What it’s like to be an ardent, zit-prone pre-teen girl in the 1970s, how you talk, all your “right-ons” (Sweet Tarts, equality, the gorgeous smell of gasoline, people who say RIGHT ON!) — cartoonist Lynda Barry remembers these things and has conveyed them precisely in her novels and cartoons, including “Ernie Pook’s Comeek,” (which appeared for over 20 years in City Paper, among other publications across the country.)
Anyone who was there knows she got it right. Now, Barry’s become interested in memory and the creative process and has been doing writing workshops and made a book from them, called “What It Is.” One question guides her work and her workshops, she said, at a talk she gave at Johns Hopkins last month, co-sponsored by Homewood Art Workshops and Homewood Arts Programs: what is an image?
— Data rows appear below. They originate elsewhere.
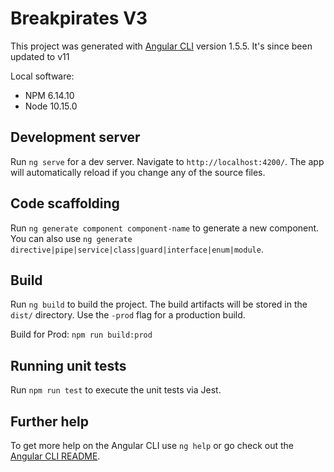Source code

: # Breakpirates V3

This project was generated with [Angular CLI](https://github.com/angular/angular-cli) version 1.5.5. It's since been updated to v11

Local software:
* NPM 6.14.10
* Node 10.15.0

## Development server

Run `ng serve` for a dev server. Navigate to `http://localhost:4200/`. The app will automatically reload if you change any of the source files.

## Code scaffolding

Run `ng generate component component-name` to generate a new component. You can also use `ng generate directive|pipe|service|class|guard|interface|enum|module`.

## Build

Run `ng build` to build the project. The build artifacts will be stored in the `dist/` directory. Use the `-prod` flag for a production build.

Build for Prod: `npm run build:prod`

## Running unit tests

Run `npm run test` to execute the unit tests via Jest.

## Further help

To get more help on the Angular CLI use `ng help` or go check out the [Angular CLI README](https://github.com/angular/angular-cli/blob/master/README.md).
“An image is a formless thing which gives things form,” she said, to an audience of about 80 people. “An image is what we want back when someone we love dies.”
Barry talked about how she lost her creative grip for a while (the ten years she spent on an unfinished second novel) and ran through some of her techniques for getting it back — watching how little kids play, for instance, and singing.
She sang the audience a couple of Emily Dickinson poems (to the tune of the Beefaroni jingle and “Girl from Ipanema”) and finished by belting out “You Are My Sunshine,” with her mouth closed, lips-together.